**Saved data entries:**
-.-.-

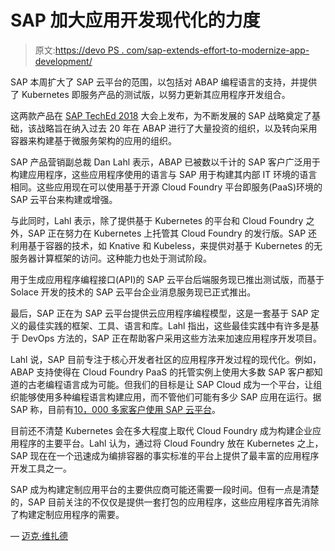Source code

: # SAP 加大应用开发现代化的力度

> 原文:[https://devo PS . com/sap-extends-effort-to-modernize-app-development/](https://devops.com/sap-extends-effort-to-modernize-app-development/)

SAP 本周扩大了 SAP 云平台的范围，以包括对 ABAP 编程语言的支持，并提供了 Kubernetes 即服务产品的测试版，以努力更新其应用程序开发组合。

这两款产品在 [SAP TechEd 2018](https://events.sap.com/teched-2018-usa/en/home) 大会上发布，为不断发展的 SAP 战略奠定了基础，该战略旨在纳入过去 20 年在 ABAP 进行了大量投资的组织，以及转向采用容器来构建基于微服务架构的应用的组织。

SAP 产品营销副总裁 Dan Lahl 表示，ABAP 已被数以千计的 SAP 客户广泛用于构建应用程序，这些应用程序使用的语言与 SAP 用于构建其内部 IT 环境的语言相同。这些应用现在可以使用基于开源 Cloud Foundry 平台即服务(PaaS)环境的 SAP 云平台来构建或增强。

与此同时，Lahl 表示，除了提供基于 Kubernetes 的平台和 Cloud Foundry 之外，SAP 正在努力在 Kubernetes 上托管其 Cloud Foundry 的发行版。SAP 还利用基于容器的技术，如 Knative 和 Kubeless，来提供对基于 Kubernetes 的无服务器计算框架的访问。这种能力也处于测试阶段。

用于生成应用程序编程接口(API)的 SAP 云平台后端服务现已推出测试版，而基于 Solace 开发的技术的 SAP 云平台企业消息服务现已正式推出。

最后，SAP 正在为 SAP 云平台提供云应用程序编程模型，这是一套基于 SAP 定义的最佳实践的框架、工具、语言和库。Lahl 指出，这些最佳实践中有许多是基于 DevOps 方法的，SAP 正在帮助客户采用这些方法来加速应用程序开发项目。

Lahl 说，SAP 目前专注于核心开发者社区的应用程序开发过程的现代化。例如，ABAP 支持使得在 Cloud Foundry PaaS 的托管实例上使用大多数 SAP 客户都知道的古老编程语言成为可能。但我们的目标是让 SAP Cloud 成为一个平台，让组织能够使用多种编程语言构建应用，而不管他们可能有多少 SAP 应用在运行。据 SAP 称，目前有[10，000 多家客户使用 SAP 云平台](https://news.sap.com/2018/09/sap-cloud-platform-10k-customers-globally/)。

目前还不清楚 Kubernetes 会在多大程度上取代 Cloud Foundry 成为构建企业应用程序的主要平台。Lahl 认为，通过将 Cloud Foundry 放在 Kubernetes 之上，SAP 现在在一个迅速成为编排容器的事实标准的平台上提供了最丰富的应用程序开发工具之一。

SAP 成为构建定制应用平台的主要供应商可能还需要一段时间。但有一点是清楚的，SAP 目前关注的不仅仅是提供一套打包的应用程序，这些应用程序首先消除了构建定制应用程序的需要。

— [迈克·维扎德](https://devops.com/author/mike-vizard/)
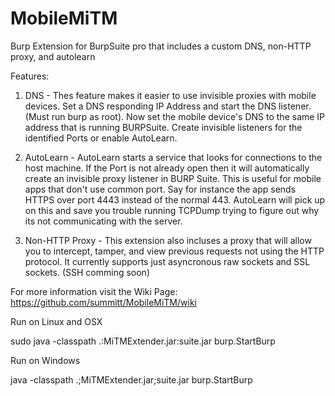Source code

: MobileMiTM
==========

Burp Extension for BurpSuite pro that includes a custom DNS, non-HTTP proxy, and autolearn

Features:

1. DNS -  Thes feature makes it easier to use invisible proxies with mobile devices. Set a DNS responding IP Address
   and start the DNS listener. (Must run burp as root). Now set the mobile device's DNS to the same IP address that
   is running BURPSuite. Create invisible listeners for the identified Ports or enable AutoLearn.

2. AutoLearn - AutoLearn starts a service that looks for connections to the host machine. If the Port is not already 
   open then it will automatically create an invisible proxy listener in BURP Suite. This is useful for mobile apps 
   that don't use common port. Say for instance the app sends HTTPS over port 4443 instead of the normal 443. AutoLearn
   will pick up on this and save you trouble running TCPDump trying to figure out why its not communicating with the 
   server.

3. Non-HTTP Proxy - This extension also incluses a proxy that will allow you to intercept, tamper, and view previous 
   requests not using the HTTP protocol. It currently supports just asyncronous raw sockets and SSL sockets. (SSH 
   comming soon)


For more information visit the Wiki Page: https://github.com/summitt/MobileMiTM/wiki


Run on Linux and OSX

sudo java -classpath .:MiTMExtender.jar:suite.jar burp.StartBurp

Run on Windows

java -classpath .;MiTMExtender.jar;suite.jar burp.StartBurp


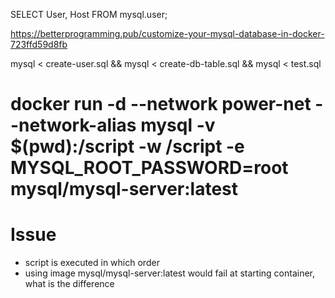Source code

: SELECT User, Host FROM mysql.user;

https://betterprogramming.pub/customize-your-mysql-database-in-docker-723ffd59d8fb

mysql < create-user.sql && mysql < create-db-table.sql && mysql < test.sql

# docker run -d --network power-net --network-alias mysql -v $(pwd):/script -w /script -e MYSQL_ROOT_PASSWORD=root mysql/mysql-server:latest

# Issue
- script is executed in which order
- using image mysql/mysql-server:latest would fail at starting container, what is the difference 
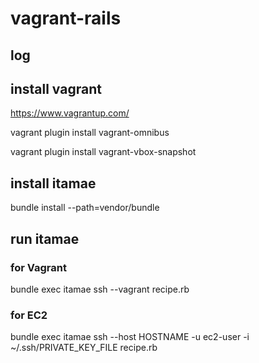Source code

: # vagrant-rails

## log

## install vagrant

https://www.vagrantup.com/

vagrant plugin install vagrant-omnibus

vagrant plugin install vagrant-vbox-snapshot

## install itamae

bundle install --path=vendor/bundle

## run itamae

### for Vagrant
bundle exec itamae ssh --vagrant recipe.rb

### for EC2
bundle exec itamae ssh --host HOSTNAME -u ec2-user -i ~/.ssh/PRIVATE_KEY_FILE recipe.rb
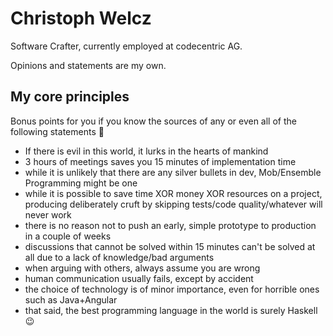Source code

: # Christoph Welcz

Software Crafter, currently employed at codecentric AG.

Opinions and statements are my own.

## My core principles

Bonus points for you if you know the sources of any or even all of the following statements 💙

- If there is evil in this world, it lurks in the hearts of mankind
- 3 hours of meetings saves you 15 minutes of implementation time
- while it is unlikely that there are any silver bullets in dev, Mob/Ensemble Programming might be one
- while it is possible to save time XOR money XOR resources on a project, producing deliberately cruft by skipping tests/code quality/whatever will never work
- there is no reason not to push an early, simple prototype to production in a couple of weeks
- discussions that cannot be solved within 15 minutes can't be solved at all due to a lack of knowledge/bad arguments
- when arguing with others, always assume you are wrong
- human communication usually fails, except by accident
- the choice of technology is of minor importance, even for horrible ones such as Java+Angular
- that said, the best programming language in the world is surely Haskell 😉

-.-.-

**Directions for this task:** Reproduce exactly the lines of the data above that run from the line with "## run itamae" down to the line with "Bonus points for", both ends included. Pictures do not belong in the copy.

**Solved problem:**
## run itamae

### for Vagrant
bundle exec itamae ssh --vagrant recipe.rb

### for EC2
bundle exec itamae ssh --host HOSTNAME -u ec2-user -i ~/.ssh/PRIVATE_KEY_FILE recipe.rb
Source code

: # Christoph Welcz

Software Crafter, currently employed at codecentric AG.

Opinions and statements are my own.

## My core principles

Bonus points for you if you know the sources of any or even all of the following statements 💙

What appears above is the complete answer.